Afuera de la casa, tendido sobre el pasto tomé el sol que calentaba un poco el suelo bajo el viento que baja helado y comía tejocotes. Entonces se vuelve un breve contraste de temperatura este lugar.
En cuanto oscureció me metí a dormir. Mientras buscaba el sueño pensé en lo diferente que esto hubiera sido si Natalia me hubiera acompañado.
Volví a escuchar los ruidos sobre la hierba. Eran como pisadas lentas y lejanas. En ningún momento se acercaban. De ser personas buscando a quién robar pensé que no tendrían mucho de donde escoger por lo que de inmediato se me acercarían, pero entonces tomé en cuenta el que la casa no llamara la atención en el pequeño llano. Pensé que si salía y aún no me veían entonces lo harían, o que si no buscaban asaltar pero se creían solos podían verme como interferencia de lo que fuera que harían, finalmente nadie sube a las tres de la madrugada a las faldas de la mujer para sembrar un árbol. Después de una larga duda me calcé, me abrigué, tomé el machete y salí muy despacio de la casa.
Ya no había nadie y el silencio de nuevo era absoluto.

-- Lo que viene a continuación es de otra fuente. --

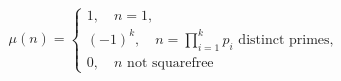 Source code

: \documentclass[english]{article}
\theoremstyle{definition}
\begin{document}
\begin{align*}
    \mu(n) = \begin{cases}
        1, \quad n = 1, \\
        (-1)^k, \quad n = \prod_{i = 1}^k p_i \text{ distinct primes}, \\
        0, \quad n \text{ not squarefree}
    \end{cases}
\end{align*}
\end{document}
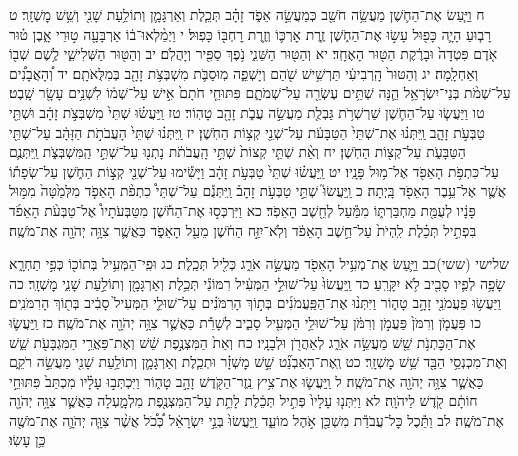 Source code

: \documentclass[twoside, openany, parskip=half, 11pt]{book}
\begin{document}
ח וַיַּ֧עַשׂ אֶת־הַחֹ֛שֶׁן מַעֲשֵׂ֥ה חֹשֵׁ֖ב כְּמַעֲשֵׂ֣ה אֵפֹ֑ד זָהָ֗ב תְּכֵ֧לֶת וְאַרְגָּמָ֛ן וְתוֹלַ֥עַת שָׁנִ֖י וְשֵׁ֥שׁ מׇשְׁזָֽר׃ ט רָב֧וּעַ הָיָ֛ה כָּפ֖וּל עָשׂ֣וּ אֶת־הַחֹ֑שֶׁן זֶ֧רֶת אׇרְכּ֛וֹ וְזֶ֥רֶת רׇחְבּ֖וֹ כָּפֽוּל׃ י וַיְמַ֨לְאוּ־ב֔וֹ אַרְבָּעָ֖ה ט֣וּרֵי אָ֑בֶן ט֗וּר אֹ֤דֶם פִּטְדָה֙ וּבָרֶ֔קֶת הַטּ֖וּר הָאֶחָֽד׃ יא וְהַטּ֖וּר הַשֵּׁנִ֑י נֹ֥פֶךְ סַפִּ֖יר וְיָהֲלֹֽם׃ יב וְהַטּ֖וּר הַשְּׁלִישִׁ֑י לֶ֥שֶׁם שְׁב֖וֹ וְאַחְלָֽמָה׃ יג וְהַטּוּר֙ הָֽרְבִיעִ֔י תַּרְשִׁ֥ישׁ שֹׁ֖הַם וְיָשְׁפֵ֑ה מֽוּסַבֹּ֛ת מִשְׁבְּצֹ֥ת זָהָ֖ב בְּמִלֻּאֹתָֽם׃ יד וְ֠הָאֲבָנִ֠ים עַל־שְׁמֹ֨ת בְּנֵי־יִשְׂרָאֵ֥ל הֵ֛נָּה שְׁתֵּ֥ים עֶשְׂרֵ֖ה עַל־שְׁמֹתָ֑ם פִּתּוּחֵ֤י חֹתָם֙ אִ֣ישׁ עַל־שְׁמ֔וֹ לִשְׁנֵ֥ים עָשָׂ֖ר שָֽׁבֶט׃ טו וַיַּעֲשׂ֧וּ עַל־הַחֹ֛שֶׁן שַׁרְשְׁרֹ֥ת גַּבְלֻ֖ת מַעֲשֵׂ֣ה עֲבֹ֑ת זָהָ֖ב טָהֽוֹר׃ טז וַֽיַּעֲשׂ֗וּ שְׁתֵּי֙ מִשְׁבְּצֹ֣ת זָהָ֔ב וּשְׁתֵּ֖י טַבְּעֹ֣ת זָהָ֑ב וַֽיִּתְּנ֗וּ אֶת־שְׁתֵּי֙ הַטַּבָּעֹ֔ת עַל־שְׁנֵ֖י קְצ֥וֹת הַחֹֽשֶׁן׃ יז וַֽיִּתְּנ֗וּ שְׁתֵּי֙ הָעֲבֹתֹ֣ת הַזָּהָ֔ב עַל־שְׁתֵּ֖י הַטַּבָּעֹ֑ת עַל־קְצ֖וֹת הַחֹֽשֶׁן׃ יח וְאֵ֨ת שְׁתֵּ֤י קְצוֹת֙ שְׁתֵּ֣י הָֽעֲבֹתֹ֔ת נָתְנ֖וּ עַל־שְׁתֵּ֣י הַֽמִּשְׁבְּצֹ֑ת וַֽיִּתְּנֻ֛ם עַל־כִּתְפֹ֥ת הָאֵפֹ֖ד אֶל־מ֥וּל פָּנָֽיו׃ יט וַֽיַּעֲשׂ֗וּ שְׁתֵּי֙ טַבְּעֹ֣ת זָהָ֔ב וַיָּשִׂ֕ימוּ עַל־שְׁנֵ֖י קְצ֣וֹת הַחֹ֑שֶׁן עַל־שְׂפָת֕וֹ אֲשֶׁ֛ר אֶל־עֵ֥בֶר הָאֵפֹ֖ד בָּֽיְתָה׃ כ וַֽיַּעֲשׂוּ֮ שְׁתֵּ֣י טַבְּעֹ֣ת זָהָב֒ וַֽיִּתְּנֻ֡ם עַל־שְׁתֵּי֩ כִתְפֹ֨ת הָאֵפֹ֤ד מִלְּמַ֙טָּה֙ מִמּ֣וּל פָּנָ֔יו לְעֻמַּ֖ת מַחְבַּרְתּ֑וֹ מִמַּ֕עַל לְחֵ֖שֶׁב הָאֵפֹֽד׃ כא וַיִּרְכְּס֣וּ אֶת־הַחֹ֡שֶׁן מִטַּבְּעֹתָיו֩ אֶל־טַבְּעֹ֨ת הָאֵפֹ֜ד בִּפְתִ֣יל תְּכֵ֗לֶת לִֽהְיֹת֙ עַל־חֵ֣שֶׁב הָאֵפֹ֔ד וְלֹֽא־יִזַּ֣ח הַחֹ֔שֶׁן מֵעַ֖ל הָאֵפֹ֑ד כַּאֲשֶׁ֛ר צִוָּ֥ה יְהֹוָ֖ה אֶת־מֹשֶֽׁה׃

שלישי (ששי)כב וַיַּ֛עַשׂ אֶת־מְעִ֥יל הָאֵפֹ֖ד מַעֲשֵׂ֣ה אֹרֵ֑ג כְּלִ֖יל תְּכֵֽלֶת׃ כג וּפִֽי־הַמְּעִ֥יל בְּתוֹכ֖וֹ כְּפִ֣י תַחְרָ֑א שָׂפָ֥ה לְפִ֛יו סָבִ֖יב לֹ֥א יִקָּרֵֽעַ׃ כד וַֽיַּעֲשׂוּ֙ עַל־שׁוּלֵ֣י הַמְּעִ֔יל רִמּוֹנֵ֕י תְּכֵ֥לֶת וְאַרְגָּמָ֖ן וְתוֹלַ֣עַת שָׁנִ֑י מׇשְׁזָֽר׃ כה וַיַּעֲשׂ֥וּ פַעֲמֹנֵ֖י זָהָ֣ב טָה֑וֹר וַיִּתְּנ֨וּ אֶת־הַפַּֽעֲמֹנִ֜ים בְּת֣וֹךְ הָרִמֹּנִ֗ים עַל־שׁוּלֵ֤י הַמְּעִיל֙ סָבִ֔יב בְּת֖וֹךְ הָרִמֹּנִֽים׃ כו פַּעֲמֹ֤ן וְרִמֹּן֙ פַּעֲמֹ֣ן וְרִמֹּ֔ן עַל־שׁוּלֵ֥י הַמְּעִ֖יל סָבִ֑יב לְשָׁרֵ֕ת כַּאֲשֶׁ֛ר צִוָּ֥ה יְהֹוָ֖ה אֶת־מֹשֶֽׁה׃
כז וַֽיַּעֲשׂ֛וּ אֶת־הַכׇּתְנֹ֥ת שֵׁ֖שׁ מַעֲשֵׂ֣ה אֹרֵ֑ג לְאַהֲרֹ֖ן וּלְבָנָֽיו׃ כח וְאֵת֙ הַמִּצְנֶ֣פֶת שֵׁ֔שׁ וְאֶת־פַּאֲרֵ֥י הַמִּגְבָּעֹ֖ת שֵׁ֑שׁ וְאֶת־מִכְנְסֵ֥י הַבָּ֖ד שֵׁ֥שׁ מׇשְׁזָֽר׃ כט וְֽאֶת־הָאַבְנֵ֞ט שֵׁ֣שׁ מׇשְׁזָ֗ר וּתְכֵ֧לֶת וְאַרְגָּמָ֛ן וְתוֹלַ֥עַת שָׁנִ֖י מַעֲשֵׂ֣ה רֹקֵ֑ם כַּאֲשֶׁ֛ר צִוָּ֥ה יְהֹוָ֖ה אֶת־מֹשֶֽׁה׃
ל וַֽיַּעֲשׂ֛וּ אֶת־צִ֥יץ נֵֽזֶר־הַקֹּ֖דֶשׁ זָהָ֣ב טָה֑וֹר וַיִּכְתְּב֣וּ עָלָ֗יו מִכְתַּב֙ פִּתּוּחֵ֣י חוֹתָ֔ם קֹ֖דֶשׁ לַיהֹוָֽה׃ לא וַיִּתְּנ֤וּ עָלָיו֙ פְּתִ֣יל תְּכֵ֔לֶת לָתֵ֥ת עַל־הַמִּצְנֶ֖פֶת מִלְמָ֑עְלָה כַּאֲשֶׁ֛ר צִוָּ֥ה יְהֹוָ֖ה אֶת־מֹשֶֽׁה׃
לב וַתֵּ֕כֶל כׇּל־עֲבֹדַ֕ת מִשְׁכַּ֖ן אֹ֣הֶל מוֹעֵ֑ד וַֽיַּעֲשׂוּ֙ בְּנֵ֣י יִשְׂרָאֵ֔ל כְּ֠כֹ֠ל אֲשֶׁ֨ר צִוָּ֧ה יְהֹוָ֛ה אֶת־מֹשֶׁ֖ה כֵּ֥ן עָשֽׂוּ׃
\end{document}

Viernes: Se me había olvidado que el fin de semana se volvería largo por el lunes feriado que rememora la Revolución Mexicana, hasta que vi llegar más gente de lo común desde temprano. Eran los habitantes de San Rafael que venden comida en las chocitas. Me acerqué y desayuné con ellos.

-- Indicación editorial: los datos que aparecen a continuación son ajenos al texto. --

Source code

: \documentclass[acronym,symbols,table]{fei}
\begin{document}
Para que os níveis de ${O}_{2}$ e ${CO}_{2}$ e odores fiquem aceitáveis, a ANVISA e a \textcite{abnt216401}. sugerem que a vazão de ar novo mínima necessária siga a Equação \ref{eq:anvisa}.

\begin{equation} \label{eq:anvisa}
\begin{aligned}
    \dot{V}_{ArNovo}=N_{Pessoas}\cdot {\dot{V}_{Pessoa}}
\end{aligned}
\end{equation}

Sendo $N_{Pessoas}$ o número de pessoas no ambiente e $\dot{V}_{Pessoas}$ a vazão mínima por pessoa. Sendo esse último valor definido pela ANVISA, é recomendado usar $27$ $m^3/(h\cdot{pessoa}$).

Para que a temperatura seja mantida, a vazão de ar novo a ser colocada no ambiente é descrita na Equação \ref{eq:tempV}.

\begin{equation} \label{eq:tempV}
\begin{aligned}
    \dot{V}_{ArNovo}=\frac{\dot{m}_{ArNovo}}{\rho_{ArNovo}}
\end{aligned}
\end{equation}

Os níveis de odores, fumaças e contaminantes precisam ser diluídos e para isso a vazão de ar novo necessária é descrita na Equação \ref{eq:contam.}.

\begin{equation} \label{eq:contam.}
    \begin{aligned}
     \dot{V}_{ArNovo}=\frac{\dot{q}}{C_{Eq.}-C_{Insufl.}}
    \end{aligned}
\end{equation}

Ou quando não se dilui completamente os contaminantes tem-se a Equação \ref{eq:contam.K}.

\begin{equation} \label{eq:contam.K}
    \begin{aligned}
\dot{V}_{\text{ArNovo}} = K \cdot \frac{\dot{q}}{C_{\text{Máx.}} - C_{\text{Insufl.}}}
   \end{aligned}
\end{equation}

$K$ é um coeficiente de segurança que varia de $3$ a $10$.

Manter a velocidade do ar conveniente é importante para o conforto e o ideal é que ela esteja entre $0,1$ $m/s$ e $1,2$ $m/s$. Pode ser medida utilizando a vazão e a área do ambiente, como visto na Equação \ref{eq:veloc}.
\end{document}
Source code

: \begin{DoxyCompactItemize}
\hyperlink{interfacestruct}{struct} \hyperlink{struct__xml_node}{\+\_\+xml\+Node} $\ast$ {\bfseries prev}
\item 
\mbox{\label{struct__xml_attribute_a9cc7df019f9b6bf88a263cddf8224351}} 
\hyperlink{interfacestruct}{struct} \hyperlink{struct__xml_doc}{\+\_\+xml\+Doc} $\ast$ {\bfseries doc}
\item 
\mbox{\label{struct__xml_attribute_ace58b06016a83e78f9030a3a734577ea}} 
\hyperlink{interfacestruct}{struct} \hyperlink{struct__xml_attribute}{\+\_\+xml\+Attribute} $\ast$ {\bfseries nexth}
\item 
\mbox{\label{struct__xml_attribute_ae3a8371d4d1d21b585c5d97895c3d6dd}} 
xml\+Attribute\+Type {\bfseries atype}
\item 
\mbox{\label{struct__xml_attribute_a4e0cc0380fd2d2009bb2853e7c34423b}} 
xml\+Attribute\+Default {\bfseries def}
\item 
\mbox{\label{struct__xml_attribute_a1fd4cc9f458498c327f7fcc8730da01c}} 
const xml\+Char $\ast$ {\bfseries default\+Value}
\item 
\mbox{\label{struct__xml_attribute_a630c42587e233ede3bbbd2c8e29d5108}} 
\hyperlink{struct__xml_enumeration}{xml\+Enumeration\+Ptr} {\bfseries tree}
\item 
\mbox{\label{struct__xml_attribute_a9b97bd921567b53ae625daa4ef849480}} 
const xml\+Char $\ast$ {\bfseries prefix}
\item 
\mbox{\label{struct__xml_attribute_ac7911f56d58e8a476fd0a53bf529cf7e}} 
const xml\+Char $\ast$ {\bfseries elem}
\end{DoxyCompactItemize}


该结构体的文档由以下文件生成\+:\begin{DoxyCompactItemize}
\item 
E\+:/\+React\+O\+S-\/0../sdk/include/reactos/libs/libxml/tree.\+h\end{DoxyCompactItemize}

En la primera vende Gustavo con su esposa, doña Alma. Me contaron que suben cada fin de semana en su camioneta estaquita, una nissan que según me cuentan es modelo 81.
Les ayudé, después de pagar mi cuenta, a bajar sus cosas mientras platicábamos. Se enteraron de lo que le hago aquí y se alegraron aunque me dijeron que debía tener cuidado, los rumores generados a partir de algunos asaltos se han vuelto más frecuentes, “y eso nos afecta a todos, mucha gente ya no viene tan seguido por eso”.
Pasé la tarde con ellos. Apenas llegaron un par de grupos unas horas antes de que oscureciera.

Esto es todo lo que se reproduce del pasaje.